Steel is killing the planet. This company uses an electric oven to slash its emissions

By Mark Wilson

August 24, 2021

Examine the frame of your electric car, or the skeleton of your LEED-certified green building, and you’ll see coal. Not literal coal, mind you. You’ll see steel components that rely on dirty coal to be made. Steel’s reliance on coal for production is a big reason why steel alone is responsible for 8% of global CO2 emissions.

Nothing we build with steel can be all that positive for the environment until we cut coal out of its production process. And now, for the first time, we have a steel that does just that. The Swedish steel company SSAB has partnered with the mining company LKAB and the Swedish government to create a new, greener steel-production process. And they partnered with designer Lena Bergström to create the first object that’s been made from steel requiring no fossil fuels. The object? A candle holder, which “symbolizes the light at the end of the tunnel,” according to Bergström.

The candle holder isn’t for sale, but it does help ground a lot of esoteric production processes into a symbol that anyone can understand. And that tiny project is just the beginning: Volvo is among the industrial partners looking to use the new steel for its cars.

Backing up a bit, steel is the material of our era. It’s a human-made material we call an alloy. This alloy starts with the element iron, and mixes in just a sprinkling of carbon (which represents a mere 2% of steel’s composition by weight). That 2% makes all the difference, however. Steel is harder, stronger, and far more rust resistant than iron. Since it’s made out of abundant, natural elements, steel’s production has been around since its creation in ancient China (circa 403 to 221 BC). But it wasn’t until 1860 when we figured out how to mass produce steel that it left a mark on our world: in railroads, skyscrapers, cars, refrigerators, and all sorts of other durable objects.

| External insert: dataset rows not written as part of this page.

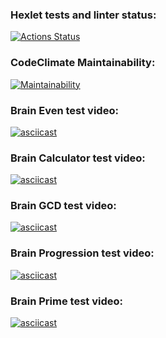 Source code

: ### Hexlet tests and linter status:
[![Actions Status](https://github.com/evisorexx/python-project-49/actions/workflows/hexlet-check.yml/badge.svg)](https://github.com/evisorexx/python-project-49/actions)
### CodeClimate Maintainability:
[![Maintainability](https://api.codeclimate.com/v1/badges/aea1d14b808122797bce/maintainability)](https://codeclimate.com/github/evisorexx/python-project-49/maintainability)
### Brain Even test video:
[![asciicast](https://asciinema.org/a/rZJbr239ztghdsCevA6tL3FpM.svg)](https://asciinema.org/a/rZJbr239ztghdsCevA6tL3FpM)
### Brain Calculator test video:
[![asciicast](https://asciinema.org/a/ZoPAGAbDt0VhnZObGdW21LUHJ.svg)](https://asciinema.org/a/ZoPAGAbDt0VhnZObGdW21LUHJ)
### Brain GCD test video:
[![asciicast](https://asciinema.org/a/Te4Z40sDLGkCdP5GooqKtzIa8.svg)](https://asciinema.org/a/Te4Z40sDLGkCdP5GooqKtzIa8)
### Brain Progression test video:
[![asciicast](https://asciinema.org/a/CLmAPAFdMK216D2QJm7sZhdDe.svg)](https://asciinema.org/a/CLmAPAFdMK216D2QJm7sZhdDe)
### Brain Prime test video:
[![asciicast](https://asciinema.org/a/ie8QtJ3sdHGMpls1Ncr8OlBqL.svg)](https://asciinema.org/a/ie8QtJ3sdHGMpls1Ncr8OlBqL)
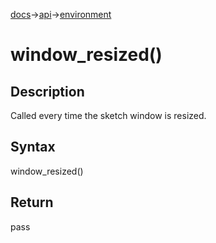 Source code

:[docs](/docs/)→[api](/docs/api)→[environment](/docs/api/environment/)

# window_resized()

## Description

Called every time the sketch window is resized.

## Syntax

window_resized()

## Return

pass
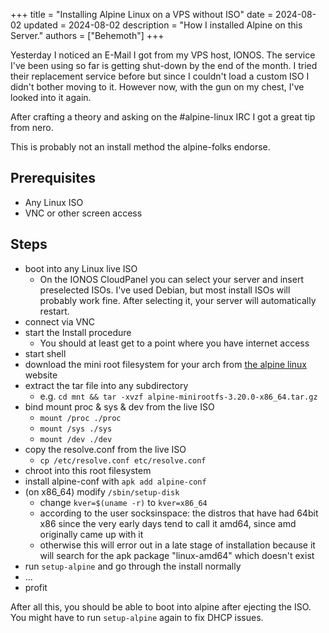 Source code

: +++
title = "Installing Alpine Linux on a VPS without ISO"
date = 2024-08-02
updated = 2024-08-02
description = "How I installed Alpine on this Server."
authors = ["Behemoth"]
+++

Yesterday I noticed an E-Mail I got from my VPS host, IONOS. The service I've been using so far is getting shut-down by the end of the month.
I tried their replacement service before but since I couldn't load a custom ISO I didn't bother moving to it. However now, with the gun on my chest, I've looked into it again.

After crafting a theory and asking on the #alpine-linux IRC I got a great tip from nero.

This is probably not an install method the alpine-folks endorse.

## Prerequisites
- Any Linux ISO
- VNC or other screen access

## Steps
- boot into any Linux live ISO
	- On the IONOS CloudPanel you can select your server and insert preselected ISOs.
	I've used Debian, but most install ISOs will probably work fine.
	After selecting it, your server will automatically restart.
- connect via VNC
- start the Install procedure
	- You should at least get to a point where you have internet access
- start shell
- download the mini root filesystem for your arch from [the alpine linux](https://alpinelinux.org/downloads/) website
- extract the tar file into any subdirectory
	- e.g. `cd mnt && tar -xvzf alpine-minirootfs-3.20.0-x86_64.tar.gz`
- bind mount proc & sys & dev from the live ISO
	- `mount /proc ./proc`
	- `mount /sys ./sys`
	- `mount /dev ./dev`
- copy the resolve.conf from the live ISO
	- `cp /etc/resolve.conf etc/resolve.conf`
- chroot into this root filesystem
- install alpine-conf with `apk add alpine-conf`
- (on x86_64) modify `/sbin/setup-disk`
	- change `kver=$(uname -r)` to `kver=x86_64`
	- according to the user socksinspace: the distros that have had 64bit x86 since the very early days tend to call it amd64, since amd originally came up with it
	- otherwise this will error out in a late stage of installation because it will search for the apk package "linux-amd64" which doesn't exist
- run `setup-alpine` and go through the install normally
- ...
- profit

After all this, you should be able to boot into alpine after ejecting the ISO.
You might have to run `setup-alpine` again to fix DHCP issues.
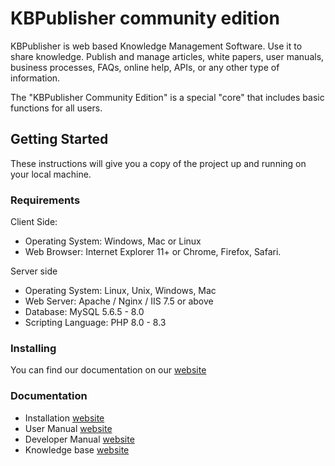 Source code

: # KBPublisher community edition 

KBPublisher is web based Knowledge Management Software.
Use it to share knowledge. Publish and manage articles, white papers, user manuals, business processes, FAQs, online help, APIs, or any other type of information.

The "KBPublisher Community Edition" is a special "core" that includes basic functions for all users.

## Getting Started

These instructions will give you a copy of the project up and running on
your local machine.

### Requirements

Client Side:
- Operating System: Windows, Mac or Linux
- Web Browser: Internet Explorer 11+ or Chrome, Firefox, Safari.

Server side
- Operating System: Linux, Unix, Windows, Mac
- Web Server: Apache / Nginx / IIS 7.5 or above
- Database: MySQL 5.6.5 - 8.0
- Scripting Language: PHP 8.0 - 8.3

### Installing

You can find our documentation on our
[website](https://www.kbpublisher.com/kb/installing-kbpublisher_115.html)

### Documentation
- Installation [website](https://www.kbpublisher.com/kb/installation-5/)
- User Manual [website](https://www.kbpublisher.com/kb/user-manual-v80-1/)
- Developer Manual [website](https://www.kbpublisher.com/kb/developer-manual-50/)
- Knowledge base [website](https://www.kbpublisher.com/kb/)
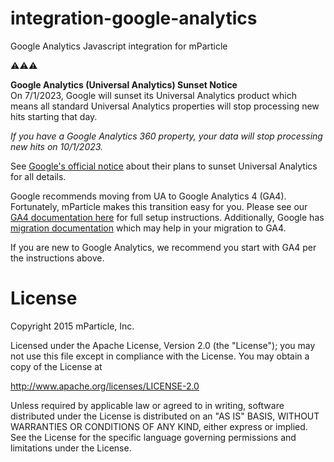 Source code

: # integration-google-analytics

Google Analytics Javascript integration for mParticle

⚠️⚠️⚠️

<b>Google Analytics (Universal Analytics) Sunset Notice<br></b>
On 7/1/2023, Google will sunset its Universal Analytics product which means all standard Universal Analytics properties will stop processing new hits starting that day.

_If you have a Google Analytics 360 property, your data will stop processing new hits on 10/1/2023._

See [Google's official notice](https://support.google.com/analytics/answer/11583528?hl=en) about their plans to sunset Universal Analytics for all details.

Google recommends moving from UA to Google Analytics 4 (GA4).  Fortunately, mParticle makes this transition easy for you.  Please see our [GA4 documentation here](https://docs.mparticle.com/integrations/google-analytics-4/event/) for full setup instructions.  Additionally, Google has [migration documentation](https://support.google.com/analytics/answer/10759417) which may help in your migration to GA4.

If you are new to Google Analytics, we recommend you start with GA4 per the instructions above.

# License

Copyright 2015 mParticle, Inc.

Licensed under the Apache License, Version 2.0 (the "License");
you may not use this file except in compliance with the License.
You may obtain a copy of the License at

http://www.apache.org/licenses/LICENSE-2.0

Unless required by applicable law or agreed to in writing, software
distributed under the License is distributed on an "AS IS" BASIS,
WITHOUT WARRANTIES OR CONDITIONS OF ANY KIND, either express or implied.
See the License for the specific language governing permissions and
limitations under the License.
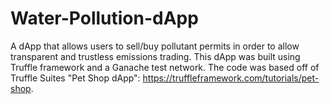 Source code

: # Water-Pollution-dApp
A dApp that allows users to sell/buy pollutant permits in order to allow transparent and trustless emissions trading. This dApp was built using Truffle framework and a Ganache test network. The code was based off of Truffle Suites "Pet Shop dApp": https://truffleframework.com/tutorials/pet-shop.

Steel is killing the planet. This company uses an electric oven to slash its emissions | DeviceDaily.com

[Photo: SSAB]

The production process behind steel has barely changed in over a century. We source the iron from iron ore. And the carbon is sourced from coal. We could get the carbon from nearly anything in nature, but coal serves an important one-two punch. First, the coal heats up a blast furnace to melt the iron ore into the molten metal. For the ore to become pure iron, however, it needs to get rid of its oxygen. That’s where the second function of coal comes in. When the iron ore is molten and releases its oxygen, coal’s carbon binds with that oxygen to purify the iron, and it also mixes into the pure iron to make steel.

It’s an elegant process—coal is a fuel, purifier, and ingredient—but the problem is that when oxygen and carbon meet, they create CO2. And that’s why producing steel in this way is so harmful for the environment.

The new steel process that’s currently being scaled to mass production in Sweden is dubbed HYBRIT (Hydrogen Breakthrough Ironmaking Technology). This process uses an electric oven instead of a coal blast furnace, and hydrogen takes the place of coal’s carbon to capture the oxygen in the iron ore. As anyone knows, when hydrogen and oxygen meet, they make H20 (aka water) instead of dirty CO2. So, much like a hydrogen car, HYBRIT steel production emits clean water vapor.

Now, HYBRIT steel still takes a lot of energy to produce, and it would go too far as to oversimplify any steel as “green.” According to one estimate, HYBRIT steel emissions should be about 20% lower than traditional steel that’s made with coal. We shouldn’t be burning coal for anything but pizza ovens at this point—and we may have too many of those, too.

Which brings us back to the candle holder. Yes, it’s just a candle holder. But given that our modern society is built upon steel itself, it really is a hopeful symbol. It’s physical proof that we can do better.